[Collected data]

-----

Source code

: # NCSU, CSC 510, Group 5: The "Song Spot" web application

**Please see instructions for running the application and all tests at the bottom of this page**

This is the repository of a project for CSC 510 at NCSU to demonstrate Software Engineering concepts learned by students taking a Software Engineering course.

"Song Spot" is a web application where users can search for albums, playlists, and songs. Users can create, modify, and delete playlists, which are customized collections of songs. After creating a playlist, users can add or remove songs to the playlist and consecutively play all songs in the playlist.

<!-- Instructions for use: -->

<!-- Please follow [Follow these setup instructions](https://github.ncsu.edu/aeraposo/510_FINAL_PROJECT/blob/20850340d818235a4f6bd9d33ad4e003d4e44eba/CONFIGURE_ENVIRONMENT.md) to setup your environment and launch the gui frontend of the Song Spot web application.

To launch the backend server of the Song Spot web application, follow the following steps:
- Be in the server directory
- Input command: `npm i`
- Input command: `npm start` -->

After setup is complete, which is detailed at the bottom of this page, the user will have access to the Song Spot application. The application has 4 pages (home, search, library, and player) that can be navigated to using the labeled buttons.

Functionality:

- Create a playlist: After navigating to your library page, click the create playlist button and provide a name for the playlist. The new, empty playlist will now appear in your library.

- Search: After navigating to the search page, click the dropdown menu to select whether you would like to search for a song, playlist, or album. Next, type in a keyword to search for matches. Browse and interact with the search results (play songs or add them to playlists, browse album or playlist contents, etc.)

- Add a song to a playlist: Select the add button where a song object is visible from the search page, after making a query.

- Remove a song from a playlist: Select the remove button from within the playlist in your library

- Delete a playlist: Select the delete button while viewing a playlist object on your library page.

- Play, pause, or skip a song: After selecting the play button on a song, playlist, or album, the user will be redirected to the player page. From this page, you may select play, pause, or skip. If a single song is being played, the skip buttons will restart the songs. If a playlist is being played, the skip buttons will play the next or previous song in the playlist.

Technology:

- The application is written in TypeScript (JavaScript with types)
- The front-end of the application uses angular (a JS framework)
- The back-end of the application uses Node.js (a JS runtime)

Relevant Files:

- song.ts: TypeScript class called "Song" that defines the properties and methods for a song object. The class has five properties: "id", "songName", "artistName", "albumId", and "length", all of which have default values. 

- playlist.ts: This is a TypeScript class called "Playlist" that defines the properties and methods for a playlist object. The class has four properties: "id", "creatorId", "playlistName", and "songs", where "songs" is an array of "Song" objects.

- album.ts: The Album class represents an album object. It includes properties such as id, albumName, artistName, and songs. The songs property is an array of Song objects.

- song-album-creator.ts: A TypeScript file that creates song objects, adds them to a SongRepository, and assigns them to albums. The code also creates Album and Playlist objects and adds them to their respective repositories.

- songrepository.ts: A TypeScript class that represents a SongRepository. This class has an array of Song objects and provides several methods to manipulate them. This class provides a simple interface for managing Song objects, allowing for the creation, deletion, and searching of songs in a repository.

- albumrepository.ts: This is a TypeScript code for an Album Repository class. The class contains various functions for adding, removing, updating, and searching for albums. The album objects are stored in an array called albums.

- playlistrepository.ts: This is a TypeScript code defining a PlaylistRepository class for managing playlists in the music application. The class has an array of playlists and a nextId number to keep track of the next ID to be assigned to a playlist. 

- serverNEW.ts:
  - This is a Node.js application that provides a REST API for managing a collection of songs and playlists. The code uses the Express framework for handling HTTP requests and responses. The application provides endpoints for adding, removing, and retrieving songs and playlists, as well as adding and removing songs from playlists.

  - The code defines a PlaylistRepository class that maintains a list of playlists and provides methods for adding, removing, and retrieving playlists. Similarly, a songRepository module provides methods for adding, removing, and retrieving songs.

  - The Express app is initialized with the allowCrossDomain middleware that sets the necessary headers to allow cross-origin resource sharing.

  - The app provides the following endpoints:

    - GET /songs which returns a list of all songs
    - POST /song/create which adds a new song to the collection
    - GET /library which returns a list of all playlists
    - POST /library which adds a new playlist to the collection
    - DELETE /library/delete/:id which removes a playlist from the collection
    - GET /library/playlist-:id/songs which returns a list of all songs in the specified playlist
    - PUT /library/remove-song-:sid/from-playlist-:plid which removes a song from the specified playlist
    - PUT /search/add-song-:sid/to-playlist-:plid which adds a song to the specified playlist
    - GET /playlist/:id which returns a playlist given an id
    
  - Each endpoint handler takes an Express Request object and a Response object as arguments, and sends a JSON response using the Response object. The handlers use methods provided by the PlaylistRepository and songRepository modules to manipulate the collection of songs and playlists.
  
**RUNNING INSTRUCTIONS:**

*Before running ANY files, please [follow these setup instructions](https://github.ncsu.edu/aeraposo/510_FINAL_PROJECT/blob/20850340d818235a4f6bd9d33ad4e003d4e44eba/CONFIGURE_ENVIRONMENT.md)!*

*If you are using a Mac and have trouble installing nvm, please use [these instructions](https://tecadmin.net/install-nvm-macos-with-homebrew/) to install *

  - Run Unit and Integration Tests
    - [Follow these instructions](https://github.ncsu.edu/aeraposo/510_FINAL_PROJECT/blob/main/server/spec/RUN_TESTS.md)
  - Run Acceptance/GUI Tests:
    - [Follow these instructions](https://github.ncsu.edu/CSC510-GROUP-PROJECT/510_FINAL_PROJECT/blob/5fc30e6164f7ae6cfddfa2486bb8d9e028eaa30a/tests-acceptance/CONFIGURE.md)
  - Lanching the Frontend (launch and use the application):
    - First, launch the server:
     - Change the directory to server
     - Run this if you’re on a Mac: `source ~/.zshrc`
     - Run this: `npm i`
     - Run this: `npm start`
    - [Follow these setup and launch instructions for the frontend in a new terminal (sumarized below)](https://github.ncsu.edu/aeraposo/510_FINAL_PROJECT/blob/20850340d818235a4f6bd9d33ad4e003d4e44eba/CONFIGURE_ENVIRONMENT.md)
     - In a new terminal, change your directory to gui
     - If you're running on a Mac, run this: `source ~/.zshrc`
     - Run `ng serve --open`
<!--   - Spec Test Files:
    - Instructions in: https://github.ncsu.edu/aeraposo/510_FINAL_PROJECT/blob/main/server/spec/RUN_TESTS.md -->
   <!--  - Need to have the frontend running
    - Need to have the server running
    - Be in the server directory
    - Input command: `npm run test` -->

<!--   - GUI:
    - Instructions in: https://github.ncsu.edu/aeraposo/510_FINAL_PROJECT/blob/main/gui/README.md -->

-----

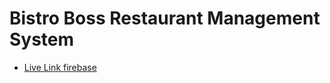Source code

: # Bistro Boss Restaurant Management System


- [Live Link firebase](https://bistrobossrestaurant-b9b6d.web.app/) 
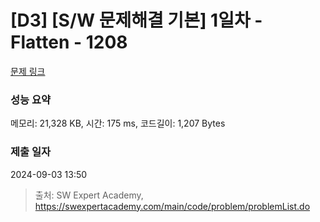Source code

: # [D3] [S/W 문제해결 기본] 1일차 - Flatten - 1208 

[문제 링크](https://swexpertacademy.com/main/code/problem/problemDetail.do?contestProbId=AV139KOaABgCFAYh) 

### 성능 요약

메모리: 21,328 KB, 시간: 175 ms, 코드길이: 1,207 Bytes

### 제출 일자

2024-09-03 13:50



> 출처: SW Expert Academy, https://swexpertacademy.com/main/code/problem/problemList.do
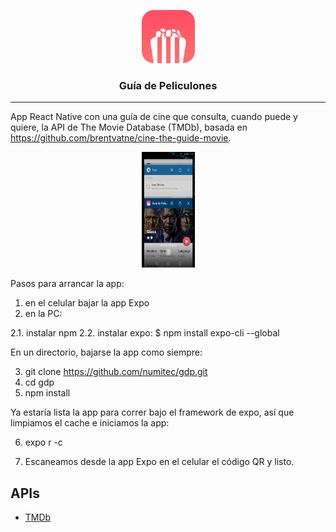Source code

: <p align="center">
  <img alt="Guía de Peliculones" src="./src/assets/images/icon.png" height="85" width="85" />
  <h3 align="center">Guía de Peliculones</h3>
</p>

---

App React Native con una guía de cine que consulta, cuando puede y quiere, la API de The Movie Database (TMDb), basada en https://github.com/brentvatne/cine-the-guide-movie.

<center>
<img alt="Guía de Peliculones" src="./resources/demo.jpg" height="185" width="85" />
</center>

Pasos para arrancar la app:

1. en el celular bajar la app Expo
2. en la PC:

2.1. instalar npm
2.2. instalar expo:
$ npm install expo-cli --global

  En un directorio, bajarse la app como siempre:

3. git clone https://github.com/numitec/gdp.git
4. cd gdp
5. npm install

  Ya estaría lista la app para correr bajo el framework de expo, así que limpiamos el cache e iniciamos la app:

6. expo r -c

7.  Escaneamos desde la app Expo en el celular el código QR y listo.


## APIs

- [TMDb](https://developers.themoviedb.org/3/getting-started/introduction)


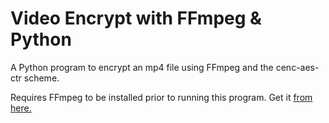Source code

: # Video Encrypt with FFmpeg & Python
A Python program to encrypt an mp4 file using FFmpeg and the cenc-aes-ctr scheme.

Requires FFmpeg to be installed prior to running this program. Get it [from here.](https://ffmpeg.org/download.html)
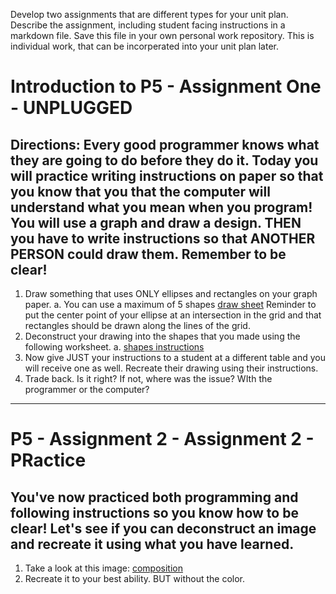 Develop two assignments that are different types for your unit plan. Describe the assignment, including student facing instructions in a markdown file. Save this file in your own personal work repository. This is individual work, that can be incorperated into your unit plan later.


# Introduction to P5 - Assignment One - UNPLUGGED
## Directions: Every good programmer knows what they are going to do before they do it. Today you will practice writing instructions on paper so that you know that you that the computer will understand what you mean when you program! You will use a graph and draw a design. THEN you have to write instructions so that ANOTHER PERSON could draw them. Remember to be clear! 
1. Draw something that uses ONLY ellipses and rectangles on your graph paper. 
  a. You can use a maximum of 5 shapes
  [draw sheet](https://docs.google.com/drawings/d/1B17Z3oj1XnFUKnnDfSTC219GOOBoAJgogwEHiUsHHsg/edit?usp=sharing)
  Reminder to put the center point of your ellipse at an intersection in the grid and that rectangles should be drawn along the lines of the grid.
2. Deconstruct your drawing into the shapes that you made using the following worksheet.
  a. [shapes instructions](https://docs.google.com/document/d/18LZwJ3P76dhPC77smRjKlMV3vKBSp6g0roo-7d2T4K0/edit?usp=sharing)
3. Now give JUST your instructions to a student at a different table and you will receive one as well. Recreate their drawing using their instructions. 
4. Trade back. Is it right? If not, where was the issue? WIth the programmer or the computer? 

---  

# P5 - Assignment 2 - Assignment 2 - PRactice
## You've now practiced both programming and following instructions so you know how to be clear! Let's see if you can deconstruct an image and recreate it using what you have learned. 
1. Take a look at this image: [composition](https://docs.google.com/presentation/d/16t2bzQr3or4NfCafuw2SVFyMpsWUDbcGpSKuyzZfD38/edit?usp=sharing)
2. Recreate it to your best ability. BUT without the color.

-----

> Work item:
The lines you need are those containing "Input"; find them in the records and copy them.

> Answer for this exercise:
- Input command: `npm i`
- Input command: `npm start` -->
    - Input command: `npm run test` -->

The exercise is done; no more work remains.